__THE PROBLEM__:
All lines of the records below that contain the word "pods" must be listed.

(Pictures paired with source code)
*** Begin section ***
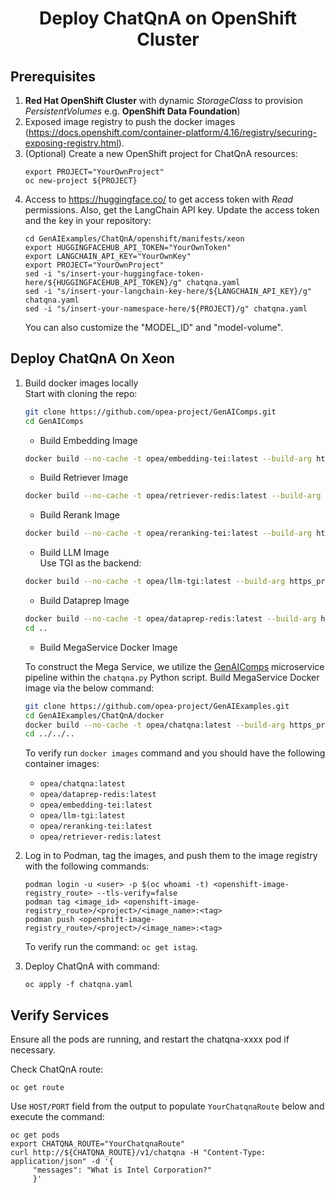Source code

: <h1 align="center" id="title">Deploy ChatQnA on OpenShift Cluster</h1>

## Prerequisites

1. **Red Hat OpenShift Cluster** with dynamic *StorageClass* to provision *PersistentVolumes* e.g. **OpenShift Data Foundation**)
2. Exposed image registry to push the docker images (https://docs.openshift.com/container-platform/4.16/registry/securing-exposing-registry.html).
3. (Optional) Create a new OpenShift project for ChatQnA resources:
     ```
     export PROJECT="YourOwnProject"
     oc new-project ${PROJECT}
     ```
4. Access to https://huggingface.co/ to get access token with *Read* permissions. Also, get the LangChain API key. Update the access token and the key in your repository:
     ```
     cd GenAIExamples/ChatQnA/openshift/manifests/xeon
     export HUGGINGFACEHUB_API_TOKEN="YourOwnToken"
     export LANGCHAIN_API_KEY="YourOwnKey"
     export PROJECT="YourOwnProject"
     sed -i "s/insert-your-huggingface-token-here/${HUGGINGFACEHUB_API_TOKEN}/g" chatqna.yaml
     sed -i "s/insert-your-langchain-key-here/${LANGCHAIN_API_KEY}/g" chatqna.yaml
     sed -i "s/insert-your-namespace-here/${PROJECT}/g" chatqna.yaml
     ```
     You can also customize the "MODEL_ID" and "model-volume".

## Deploy ChatQnA On Xeon

1. Build docker images locally \
     Start with cloning the repo:

     ```bash
     git clone https://github.com/opea-project/GenAIComps.git
     cd GenAIComps
     ```

     - Build Embedding Image

     ```bash
     docker build --no-cache -t opea/embedding-tei:latest --build-arg https_proxy=$https_proxy --build-arg http_proxy=$http_proxy -f comps/embeddings/langchain/docker/Dockerfile .
     ```

     - Build Retriever Image

     ```bash
     docker build --no-cache -t opea/retriever-redis:latest --build-arg https_proxy=$https_proxy --build-arg http_proxy=$http_proxy -f ./comps/retrievers/langchain/redis/docker/Dockerfile .
     ```

     - Build Rerank Image

     ```bash
     docker build --no-cache -t opea/reranking-tei:latest --build-arg https_proxy=$https_proxy --build-arg http_proxy=$http_proxy -f ./comps/reranks/langchain-mosec/docker/Dockerfile .
     ```

     - Build LLM Image \
     Use TGI as the backend:

     ```bash
     docker build --no-cache -t opea/llm-tgi:latest --build-arg https_proxy=$https_proxy --build-arg http_proxy=$http_proxy -f comps/llms/text-generation/tgi/Dockerfile .
     ```

     - Build Dataprep Image

     ```bash
     docker build --no-cache -t opea/dataprep-redis:latest --build-arg https_proxy=$https_proxy --build-arg http_proxy=$http_proxy -f comps/dataprep/redis/langchain/docker/Dockerfile .
     cd ..
     ```

     - Build MegaService Docker Image

     To construct the Mega Service, we utilize the [GenAIComps](https://github.com/opea-project/GenAIComps.git) microservice pipeline within the `chatqna.py` Python script. Build MegaService Docker image via the below command:

     ```bash
     git clone https://github.com/opea-project/GenAIExamples.git
     cd GenAIExamples/ChatQnA/docker
     docker build --no-cache -t opea/chatqna:latest --build-arg https_proxy=$https_proxy --build-arg http_proxy=$http_proxy -f Dockerfile .
     cd ../../..
     ```

     To verify run `docker images` command and you should have the following container images:

     - `opea/chatqna:latest`
     - `opea/dataprep-redis:latest`
     - `opea/embedding-tei:latest`
     - `opea/llm-tgi:latest`
     - `opea/reranking-tei:latest`
     - `opea/retriever-redis:latest`

2. Log in to Podman, tag the images, and push them to the image registry with the following commands:

     ```
     podman login -u <user> -p $(oc whoami -t) <openshift-image-registry_route> --tls-verify=false
     podman tag <image_id> <openshift-image-registry_route>/<project>/<image_name>:<tag>
     podman push <openshift-image-registry_route>/<project>/<image_name>:<tag>
     ```
     To verify run the command: `oc get istag`.

3. Deploy ChatQnA with command:
     ```
     oc apply -f chatqna.yaml
     ```

## Verify Services

Ensure all the pods are running, and restart the chatqna-xxxx pod if necessary.

Check ChatQnA route:
```
oc get route
```
Use `HOST/PORT` field from the output to populate `YourChatqnaRoute` below and execute the command:
```
oc get pods
export CHATQNA_ROUTE="YourChatqnaRoute"
curl http://${CHATQNA_ROUTE}/v1/chatqna -H "Content-Type: application/json" -d '{
     "messages": "What is Intel Corporation?"
     }'
```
*** End section ***
__SOLVED EXERCISE__:
Ensure all the pods are running, and restart the chatqna-xxxx pod if necessary.
oc get pods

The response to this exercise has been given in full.